Your output should be the line with "5. Conversation With" plus all following lines to the end of the records, exactly as written and nothing more.
==========
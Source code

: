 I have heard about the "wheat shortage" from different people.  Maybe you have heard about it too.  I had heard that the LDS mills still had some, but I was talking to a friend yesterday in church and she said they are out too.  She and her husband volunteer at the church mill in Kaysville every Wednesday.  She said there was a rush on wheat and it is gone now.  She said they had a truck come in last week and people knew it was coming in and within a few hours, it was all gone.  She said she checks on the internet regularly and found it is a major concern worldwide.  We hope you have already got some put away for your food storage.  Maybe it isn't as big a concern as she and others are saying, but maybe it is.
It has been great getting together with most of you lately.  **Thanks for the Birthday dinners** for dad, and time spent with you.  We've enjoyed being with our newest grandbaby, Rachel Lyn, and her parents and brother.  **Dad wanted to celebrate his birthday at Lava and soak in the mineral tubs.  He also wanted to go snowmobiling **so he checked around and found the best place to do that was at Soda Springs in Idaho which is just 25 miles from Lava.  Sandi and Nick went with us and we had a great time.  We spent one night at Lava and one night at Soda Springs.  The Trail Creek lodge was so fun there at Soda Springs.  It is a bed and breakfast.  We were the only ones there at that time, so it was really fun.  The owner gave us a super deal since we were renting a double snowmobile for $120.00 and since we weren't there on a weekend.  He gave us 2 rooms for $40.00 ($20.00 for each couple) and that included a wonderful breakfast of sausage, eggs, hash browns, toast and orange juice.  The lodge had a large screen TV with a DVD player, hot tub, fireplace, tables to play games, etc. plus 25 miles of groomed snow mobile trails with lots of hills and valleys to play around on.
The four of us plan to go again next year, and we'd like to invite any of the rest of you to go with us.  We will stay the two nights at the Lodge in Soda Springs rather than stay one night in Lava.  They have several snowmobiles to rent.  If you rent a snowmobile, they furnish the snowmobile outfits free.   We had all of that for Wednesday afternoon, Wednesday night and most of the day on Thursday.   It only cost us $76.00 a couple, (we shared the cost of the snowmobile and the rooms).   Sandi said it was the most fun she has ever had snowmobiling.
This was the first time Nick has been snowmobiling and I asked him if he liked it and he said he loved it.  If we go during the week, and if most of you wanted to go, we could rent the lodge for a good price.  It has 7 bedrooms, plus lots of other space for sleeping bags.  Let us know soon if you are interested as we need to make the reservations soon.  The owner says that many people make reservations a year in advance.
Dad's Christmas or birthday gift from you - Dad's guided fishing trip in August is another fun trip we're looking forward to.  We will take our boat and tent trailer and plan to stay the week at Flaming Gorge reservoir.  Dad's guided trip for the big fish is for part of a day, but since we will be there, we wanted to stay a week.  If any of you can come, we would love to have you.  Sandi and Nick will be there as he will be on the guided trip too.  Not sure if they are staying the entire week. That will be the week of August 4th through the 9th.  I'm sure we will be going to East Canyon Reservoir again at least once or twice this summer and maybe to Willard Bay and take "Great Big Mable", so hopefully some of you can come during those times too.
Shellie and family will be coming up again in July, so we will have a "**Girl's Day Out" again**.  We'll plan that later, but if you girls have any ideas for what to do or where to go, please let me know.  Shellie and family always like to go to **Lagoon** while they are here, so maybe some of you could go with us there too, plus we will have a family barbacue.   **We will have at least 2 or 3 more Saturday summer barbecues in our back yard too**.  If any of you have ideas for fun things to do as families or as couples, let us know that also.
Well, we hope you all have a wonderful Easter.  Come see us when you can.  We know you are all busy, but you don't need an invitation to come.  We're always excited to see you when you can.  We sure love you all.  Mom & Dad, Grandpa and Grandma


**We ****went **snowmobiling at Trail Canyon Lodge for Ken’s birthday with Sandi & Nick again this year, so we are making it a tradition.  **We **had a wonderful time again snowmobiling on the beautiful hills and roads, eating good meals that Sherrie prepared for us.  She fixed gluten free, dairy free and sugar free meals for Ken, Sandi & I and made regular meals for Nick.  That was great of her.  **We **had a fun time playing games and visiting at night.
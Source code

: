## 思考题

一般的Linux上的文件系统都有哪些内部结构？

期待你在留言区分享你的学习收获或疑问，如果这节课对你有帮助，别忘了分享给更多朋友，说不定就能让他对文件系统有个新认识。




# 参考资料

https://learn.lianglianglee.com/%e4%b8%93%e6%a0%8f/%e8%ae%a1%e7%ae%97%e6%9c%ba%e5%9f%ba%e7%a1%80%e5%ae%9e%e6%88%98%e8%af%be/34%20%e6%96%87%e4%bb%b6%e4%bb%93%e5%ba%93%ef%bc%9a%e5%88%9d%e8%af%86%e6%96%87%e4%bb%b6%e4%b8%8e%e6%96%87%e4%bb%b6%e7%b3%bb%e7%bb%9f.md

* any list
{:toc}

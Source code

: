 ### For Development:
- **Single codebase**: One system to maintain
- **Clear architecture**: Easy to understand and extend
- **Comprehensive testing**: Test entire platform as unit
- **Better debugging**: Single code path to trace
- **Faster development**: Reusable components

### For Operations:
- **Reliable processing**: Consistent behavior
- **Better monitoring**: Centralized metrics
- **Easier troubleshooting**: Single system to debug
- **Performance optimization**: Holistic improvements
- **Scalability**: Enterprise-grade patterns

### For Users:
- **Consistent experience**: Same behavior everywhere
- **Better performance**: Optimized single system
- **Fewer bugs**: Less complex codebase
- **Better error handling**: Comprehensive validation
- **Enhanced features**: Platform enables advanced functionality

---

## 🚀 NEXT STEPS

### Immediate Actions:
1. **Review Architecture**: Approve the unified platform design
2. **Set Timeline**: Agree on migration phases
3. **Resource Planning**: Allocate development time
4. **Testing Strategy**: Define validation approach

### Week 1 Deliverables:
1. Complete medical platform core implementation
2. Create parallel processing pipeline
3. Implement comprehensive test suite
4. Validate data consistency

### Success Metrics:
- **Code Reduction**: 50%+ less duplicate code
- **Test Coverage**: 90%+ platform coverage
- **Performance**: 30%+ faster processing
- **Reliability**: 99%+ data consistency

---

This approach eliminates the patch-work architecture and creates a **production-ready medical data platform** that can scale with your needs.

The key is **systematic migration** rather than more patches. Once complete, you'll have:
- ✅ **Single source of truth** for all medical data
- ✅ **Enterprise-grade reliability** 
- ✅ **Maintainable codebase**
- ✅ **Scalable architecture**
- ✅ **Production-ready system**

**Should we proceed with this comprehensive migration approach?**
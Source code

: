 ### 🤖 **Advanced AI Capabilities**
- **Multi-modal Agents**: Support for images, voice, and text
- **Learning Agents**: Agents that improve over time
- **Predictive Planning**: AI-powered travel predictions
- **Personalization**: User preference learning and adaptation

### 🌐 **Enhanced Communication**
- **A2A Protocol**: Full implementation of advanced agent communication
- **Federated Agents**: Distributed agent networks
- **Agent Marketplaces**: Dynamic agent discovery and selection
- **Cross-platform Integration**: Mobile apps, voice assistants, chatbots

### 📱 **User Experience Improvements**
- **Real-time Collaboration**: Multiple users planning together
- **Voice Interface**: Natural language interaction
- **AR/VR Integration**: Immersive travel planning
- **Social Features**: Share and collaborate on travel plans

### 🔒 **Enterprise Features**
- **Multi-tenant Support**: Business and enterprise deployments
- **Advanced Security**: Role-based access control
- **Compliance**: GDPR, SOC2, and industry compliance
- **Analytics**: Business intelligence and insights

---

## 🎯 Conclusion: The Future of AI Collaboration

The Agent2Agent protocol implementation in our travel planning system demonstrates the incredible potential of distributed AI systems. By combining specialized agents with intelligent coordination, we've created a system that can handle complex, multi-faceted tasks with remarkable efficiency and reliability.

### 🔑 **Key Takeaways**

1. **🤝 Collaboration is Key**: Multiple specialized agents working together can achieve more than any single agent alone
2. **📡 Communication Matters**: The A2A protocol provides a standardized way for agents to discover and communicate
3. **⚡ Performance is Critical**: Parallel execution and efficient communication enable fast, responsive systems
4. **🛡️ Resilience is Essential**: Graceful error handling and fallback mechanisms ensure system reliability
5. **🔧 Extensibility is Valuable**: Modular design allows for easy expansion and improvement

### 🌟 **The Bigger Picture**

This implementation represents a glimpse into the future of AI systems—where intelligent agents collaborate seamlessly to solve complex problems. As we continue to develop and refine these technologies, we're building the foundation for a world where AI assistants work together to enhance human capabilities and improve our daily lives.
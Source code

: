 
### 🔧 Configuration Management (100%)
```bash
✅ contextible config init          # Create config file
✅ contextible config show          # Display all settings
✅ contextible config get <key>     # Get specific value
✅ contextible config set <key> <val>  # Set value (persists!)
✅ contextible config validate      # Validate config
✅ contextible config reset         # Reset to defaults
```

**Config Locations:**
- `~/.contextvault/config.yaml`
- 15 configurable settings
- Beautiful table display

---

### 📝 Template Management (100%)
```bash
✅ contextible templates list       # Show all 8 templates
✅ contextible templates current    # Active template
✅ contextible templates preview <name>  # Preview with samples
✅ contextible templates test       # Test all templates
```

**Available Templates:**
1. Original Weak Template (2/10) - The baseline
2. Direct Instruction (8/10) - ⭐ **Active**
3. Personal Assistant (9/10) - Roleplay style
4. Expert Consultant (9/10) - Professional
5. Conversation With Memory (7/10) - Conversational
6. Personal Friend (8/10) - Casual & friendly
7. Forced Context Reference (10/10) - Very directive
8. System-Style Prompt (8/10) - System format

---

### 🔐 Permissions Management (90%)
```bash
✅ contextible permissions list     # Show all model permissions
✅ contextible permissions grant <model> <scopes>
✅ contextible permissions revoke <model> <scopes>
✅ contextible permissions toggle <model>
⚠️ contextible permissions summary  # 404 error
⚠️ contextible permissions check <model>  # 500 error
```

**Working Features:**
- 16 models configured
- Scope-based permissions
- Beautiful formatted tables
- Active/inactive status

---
==========
▶ [Task answer]
5. Conversation With Memory (7/10) - Conversational
6. Personal Friend (8/10) - Casual & friendly
7. Forced Context Reference (10/10) - Very directive
8. System-Style Prompt (8/10) - System format

---

### 🔐 Permissions Management (90%)
```bash
✅ contextible permissions list     # Show all model permissions
✅ contextible permissions grant <model> <scopes>
✅ contextible permissions revoke <model> <scopes>
✅ contextible permissions toggle <model>
⚠️ contextible permissions summary  # 404 error
⚠️ contextible permissions check <model>  # 500 error
```

**Working Features:**
- 16 models configured
- Scope-based permissions
- Beautiful formatted tables
- Active/inactive status

---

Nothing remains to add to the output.